Dataset entries:
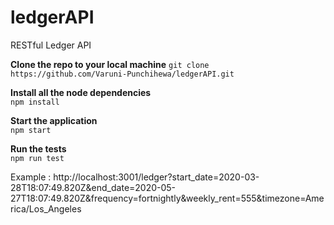 # ledgerAPI
RESTful Ledger API 

**Clone the repo to your local machine**
`git clone https://github.com/Varuni-Punchihewa/ledgerAPI.git`

**Install all the node dependencies** <br>
`npm install`

**Start the application** <br>
`npm start`

**Run the tests** <br>
`npm run test`

Example : http://localhost:3001/ledger?start_date=2020-03-28T18:07:49.820Z&end_date=2020-05-27T18:07:49.820Z&frequency=fortnightly&weekly_rent=555&timezone=America/Los_Angeles

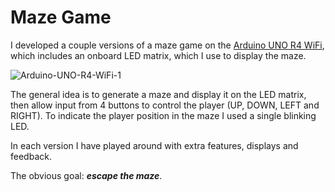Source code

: # Maze Game

I developed a couple versions of a maze game on the [Arduino UNO R4 WiFi](https://store.arduino.cc/products/uno-r4-wifi), which includes an onboard LED matrix, which I use to display the maze.

![Arduino-UNO-R4-WiFi-1](https://github.com/user-attachments/assets/95a92f16-8dcd-4df5-9902-30f25614f53a)

The general idea is to generate a maze and display it on the LED matrix, then allow input from 4 buttons to control the player (UP, DOWN, LEFT and RIGHT). To indicate the player position in the maze I used a single blinking LED.  

In each version I have played around with extra features, displays and feedback.  

The obvious goal: ***escape the maze***.
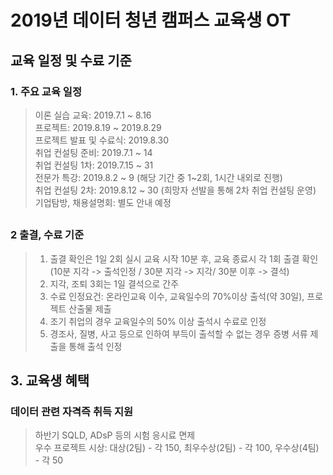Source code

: # 2019년 데이터 청년 캠퍼스 교육생 OT

## 교육 일정 및 수료 기준 
### 1. 주요 교육 일정 
> 이론 실습 교육: 2019.7.1 ~ 8.16   
> 프로젝트: 2019.8.19 ~ 2019.8.29  
> 프로젝트 발표 및 수료식: 2019.8.30  
> 취업 컨설팅 준비: 2019.7.1 ~ 14  
> 취업 컨설팅 1차: 2019.7.15 ~ 31  
> 전문가 특강: 2019.8.2 ~ 9 (해당 기간 중 1~2회, 1시간 내외로 진행)  
> 취업 컨설팅 2차: 2019.8.12 ~ 30 (희망자 선발을 통해 2차 취업 컨설팅 운영)  
> 기업탐방, 채용설명회: 별도 안내 예정   

##

### 2 출결, 수료 기준 
> 1) 출결 확인은 1일 2회 실시 교육 시작 10분 후, 교육 종료시 각 1회 출결 확인  
> (10분 지각 -> 출석인정 / 30분 지각 -> 지각/ 30분 이후 -> 결석)   
> 2) 지각, 조퇴 3회는 1일 결석으로 간주   
> 3) 수료 인정요건: 온라인교육 이수, 교육일수의 70%이상 출석(약 30일), 프로젝트 산출물 제출  
> 4) 조기 취업의 경우 교육일수의 50% 이상 출석시 수료로 인정  
> 5) 경조사, 질병, 사고 등으로 인하여 부득이 출석할 수 없는 경우 증병 서류 제출을 통해 출석 인정   
## 

## 3. 교육생 혜택 
### 데이터 관련 자격즉 취득 지원
> 하반기 SQLD, ADsP 등의 시험 응시료 면제  
> 우수 프로젝트 시상: 대상(2팀) - 각 150, 최우수상(2팀) - 각 100, 우수상(4팀) - 각 50   

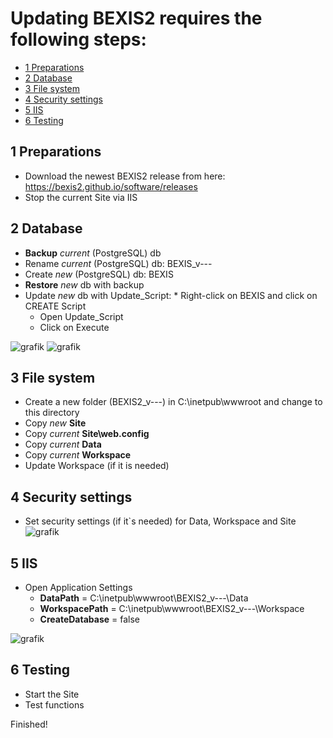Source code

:  # Updating BEXIS2 requires the following steps:

<!-- TOC -->
- [1 Preparations](#1-preparations)
- [2 Database](#2-database)
- [3 File system](#3-file-system)
- [4 Security settings](#4-security-settings)
- [5 IIS](#5-IIS)
- [6 Testing](#6-Testing)

<!-- /TOC -->

## 1 Preparations
* Download the newest BEXIS2 release from here: https://bexis2.github.io/software/releases
* Stop the current Site via IIS

## 2 Database
* **Backup** *current* (PostgreSQL) db
* Rename *current* (PostgreSQL) db: BEXIS_v--- 
* Create *new* (PostgreSQL) db: BEXIS
* **Restore** *new* db with backup
* Update *new* db with Update_Script:
		* Right-click on BEXIS and click on CREATE Script
 	* Open Update_Script
  * Click on Execute
		
![grafik](https://user-images.githubusercontent.com/68608907/236138033-6ca678b2-ac88-4328-85b6-9791cac5b282.png)
![grafik](https://user-images.githubusercontent.com/68608907/236138629-7a9fcea6-275b-42df-84c5-d5f9fc465653.png)


## 3 File system
* Create a new folder (BEXIS2_v---) in C:\inetpub\wwwroot and change to this directory
* Copy *new* **Site** 
* Copy *current* **Site\web.config**  
* Copy *current* **Data** 
* Copy *current* **Workspace** 
* Update Workspace (if it is needed)

## 4 Security settings
* Set security settings (if it`s needed) for Data, Workspace and Site 
![grafik](https://user-images.githubusercontent.com/68608907/235126020-bb9dccc1-5815-4871-b136-863c203cf651.png)

## 5 IIS
* Open Application Settings 
  * **DataPath** = C:\inetpub\wwwroot\BEXIS2_v---\Data
  * **WorkspacePath** = C:\inetpub\wwwroot\BEXIS2_v---\Workspace
  * **CreateDatabase** = false 
 
![grafik](https://user-images.githubusercontent.com/68608907/235127702-c16a0be9-5b56-47ab-9a47-dd96da637d3b.png)

## 6 Testing
* Start the Site
* Test functions

Finished!
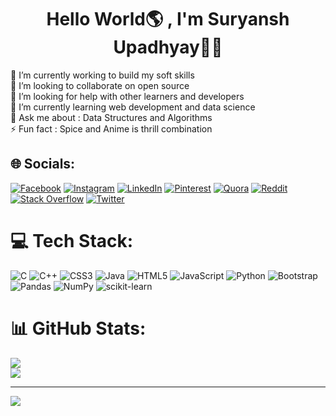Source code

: <h1 align = "center"> Hello World🌎 , I'm Suryansh Upadhyay🧑‍💻</h1>
🔭 I’m currently working to build my soft skills<br>👯 I’m looking to collaborate on open source <br>🤝 I’m looking for help with other learners and developers<br>🌱 I’m currently learning web development and data science<br>💬 Ask me about : Data Structures and Algorithms<br>⚡ Fun fact : Spice and Anime is thrill combination


## 🌐 Socials:
[![Facebook](https://img.shields.io/badge/Facebook-%231877F2.svg?logo=Facebook&logoColor=white)](https://facebook.com/SuryanshUpadyay02i) [![Instagram](https://img.shields.io/badge/Instagram-%23E4405F.svg?logo=Instagram&logoColor=white)](https://instagram.com/linneszyx) [![LinkedIn](https://img.shields.io/badge/LinkedIn-%230077B5.svg?logo=linkedin&logoColor=white)](https://linkedin.com/in/suryansh-upadhyay-3b399222b) [![Pinterest](https://img.shields.io/badge/Pinterest-%23E60023.svg?logo=Pinterest&logoColor=white)](https://pinterest.com/linneszyx) [![Quora](https://img.shields.io/badge/Quora-%23B92B27.svg?logo=Quora&logoColor=white)](https://quora.com/profile/Suryansh-Upadhyay-9) [![Reddit](https://img.shields.io/badge/Reddit-%23FF4500.svg?logo=Reddit&logoColor=white)](https://reddit.com/user/Chocola02) [![Stack Overflow](https://img.shields.io/badge/-Stackoverflow-FE7A16?logo=stack-overflow&logoColor=white)](https://stackoverflow.com/users/19043453) [![Twitter](https://img.shields.io/badge/Twitter-%231DA1F2.svg?logo=Twitter&logoColor=white)](https://twitter.com/linneszyx) 

# 💻 Tech Stack:
![C](https://img.shields.io/badge/c-%2300599C.svg?style=for-the-badge&logo=c&logoColor=white) ![C++](https://img.shields.io/badge/c++-%2300599C.svg?style=for-the-badge&logo=c%2B%2B&logoColor=white) ![CSS3](https://img.shields.io/badge/css3-%231572B6.svg?style=for-the-badge&logo=css3&logoColor=white) ![Java](https://img.shields.io/badge/java-%23ED8B00.svg?style=for-the-badge&logo=java&logoColor=white) ![HTML5](https://img.shields.io/badge/html5-%23E34F26.svg?style=for-the-badge&logo=html5&logoColor=white) ![JavaScript](https://img.shields.io/badge/javascript-%23323330.svg?style=for-the-badge&logo=javascript&logoColor=%23F7DF1E) ![Python](https://img.shields.io/badge/python-3670A0?style=for-the-badge&logo=python&logoColor=ffdd54) ![Bootstrap](https://img.shields.io/badge/Sketch-FFB387?style=for-the-badge&logo=sketch&logoColor=black) ![Pandas](https://img.shields.io/badge/pandas-%23150458.svg?style=for-the-badge&logo=pandas&logoColor=white) ![NumPy](https://img.shields.io/badge/numpy-%23013243.svg?style=for-the-badge&logo=numpy&logoColor=white) ![scikit-learn](https://img.shields.io/badge/scikit--learn-%23F7931E.svg?style=for-the-badge&logo=scikit-learn&logoColor=white)
# 📊 GitHub Stats:
![](https://github-readme-stats.vercel.app/api?username=linneszyx&theme=nightowl&hide_border=false&include_all_commits=true&count_private=true)<br/>
![](https://github-readme-streak-stats.herokuapp.com/?user=linneszyx&theme=nightowl&hide_border=false)<br/>

---
[![](https://visitcount.itsvg.in/api?id=linneszyx&icon=0&color=0)](https://visitcount.itsvg.in)
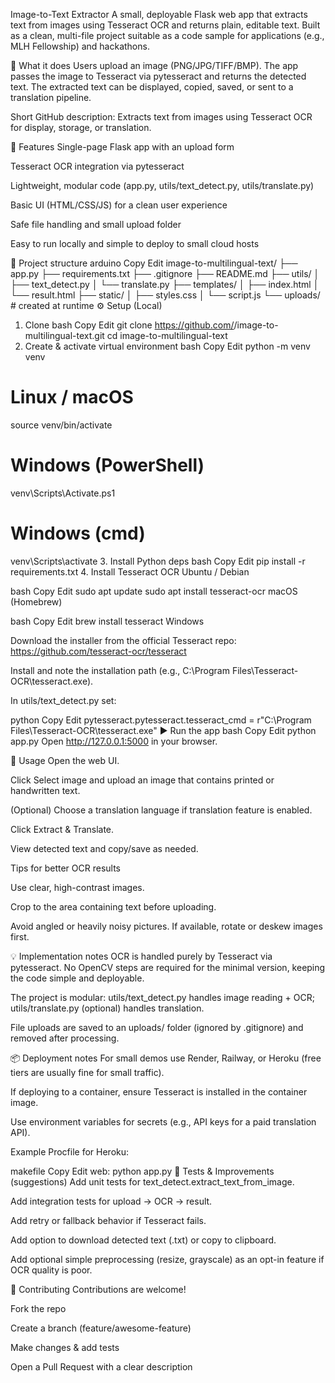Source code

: Image-to-Text Extractor
A small, deployable Flask web app that extracts text from images using Tesseract OCR and returns plain, editable text. Built as a clean, multi-file project suitable as a code sample for applications (e.g., MLH Fellowship) and hackathons.

🚀 What it does
Users upload an image (PNG/JPG/TIFF/BMP). The app passes the image to Tesseract via pytesseract and returns the detected text. The extracted text can be displayed, copied, saved, or sent to a translation pipeline.

Short GitHub description:
Extracts text from images using Tesseract OCR for display, storage, or translation.

🔧 Features
Single-page Flask app with an upload form

Tesseract OCR integration via pytesseract

Lightweight, modular code (app.py, utils/text_detect.py, utils/translate.py)

Basic UI (HTML/CSS/JS) for a clean user experience

Safe file handling and small upload folder

Easy to run locally and simple to deploy to small cloud hosts

📁 Project structure
arduino
Copy
Edit
image-to-multilingual-text/
├── app.py
├── requirements.txt
├── .gitignore
├── README.md
├── utils/
│   ├── text_detect.py
│   └── translate.py
├── templates/
│   ├── index.html
│   └── result.html
├── static/
│   ├── styles.css
│   └── script.js
└── uploads/                # created at runtime
⚙️ Setup (Local)
1. Clone
bash
Copy
Edit
git clone https://github.com/<your-username>/image-to-multilingual-text.git
cd image-to-multilingual-text
2. Create & activate virtual environment
bash
Copy
Edit
python -m venv venv
# Linux / macOS
source venv/bin/activate
# Windows (PowerShell)
venv\Scripts\Activate.ps1
# Windows (cmd)
venv\Scripts\activate
3. Install Python deps
bash
Copy
Edit
pip install -r requirements.txt
4. Install Tesseract OCR
Ubuntu / Debian

bash
Copy
Edit
sudo apt update
sudo apt install tesseract-ocr
macOS (Homebrew)

bash
Copy
Edit
brew install tesseract
Windows

Download the installer from the official Tesseract repo: https://github.com/tesseract-ocr/tesseract

Install and note the installation path (e.g., C:\Program Files\Tesseract-OCR\tesseract.exe).

In utils/text_detect.py set:

python
Copy
Edit
pytesseract.pytesseract.tesseract_cmd = r"C:\Program Files\Tesseract-OCR\tesseract.exe"
▶️ Run the app
bash
Copy
Edit
python app.py
Open http://127.0.0.1:5000 in your browser.

📝 Usage
Open the web UI.

Click Select image and upload an image that contains printed or handwritten text.

(Optional) Choose a translation language if translation feature is enabled.

Click Extract & Translate.

View detected text and copy/save as needed.

Tips for better OCR results

Use clear, high-contrast images.

Crop to the area containing text before uploading.

Avoid angled or heavily noisy pictures. If available, rotate or deskew images first.

💡 Implementation notes
OCR is handled purely by Tesseract via pytesseract. No OpenCV steps are required for the minimal version, keeping the code simple and deployable.

The project is modular: utils/text_detect.py handles image reading + OCR; utils/translate.py (optional) handles translation.

File uploads are saved to an uploads/ folder (ignored by .gitignore) and removed after processing.

📦 Deployment notes
For small demos use Render, Railway, or Heroku (free tiers are usually fine for small traffic).

If deploying to a container, ensure Tesseract is installed in the container image.

Use environment variables for secrets (e.g., API keys for a paid translation API).

Example Procfile for Heroku:

makefile
Copy
Edit
web: python app.py
🧪 Tests & Improvements (suggestions)
Add unit tests for text_detect.extract_text_from_image.

Add integration tests for upload → OCR → result.

Add retry or fallback behavior if Tesseract fails.

Add option to download detected text (.txt) or copy to clipboard.

Add optional simple preprocessing (resize, grayscale) as an opt-in feature if OCR quality is poor.

🤝 Contributing
Contributions are welcome!

Fork the repo

Create a branch (feature/awesome-feature)

Make changes & add tests

Open a Pull Request with a clear description
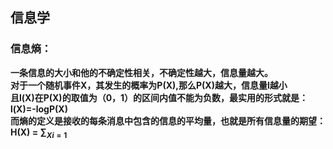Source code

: ## 信息学
### 信息熵：  
**一条信息的大小和他的不确定性相关，不确定性越大，信息量越大。  
对于一个随机事件X，其发生的概率为P(X),那么P(X)越大，信息量l越小  
且l(X)在P(X)的取值为（0，1）的区间内值不能为负数，最实用的形式就是：  
l(X)=-logP(X)  
而熵的定义是接收的每条消息中包含的信息的平均量，也就是所有信息量的期望：  
H(X) = $\sum_{Xi=1}$**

**YOUR OBJECTIVE**
Your task is to retype the entries verbatim, starting with the line that holds "Crop to the" and stopping after the line that holds "The project is".

**REPLY TO THE EXERCISE**
Crop to the area containing text before uploading.

Avoid angled or heavily noisy pictures. If available, rotate or deskew images first.

💡 Implementation notes
OCR is handled purely by Tesseract via pytesseract. No OpenCV steps are required for the minimal version, keeping the code simple and deployable.

The project is modular: utils/text_detect.py handles image reading + OCR; utils/translate.py (optional) handles translation.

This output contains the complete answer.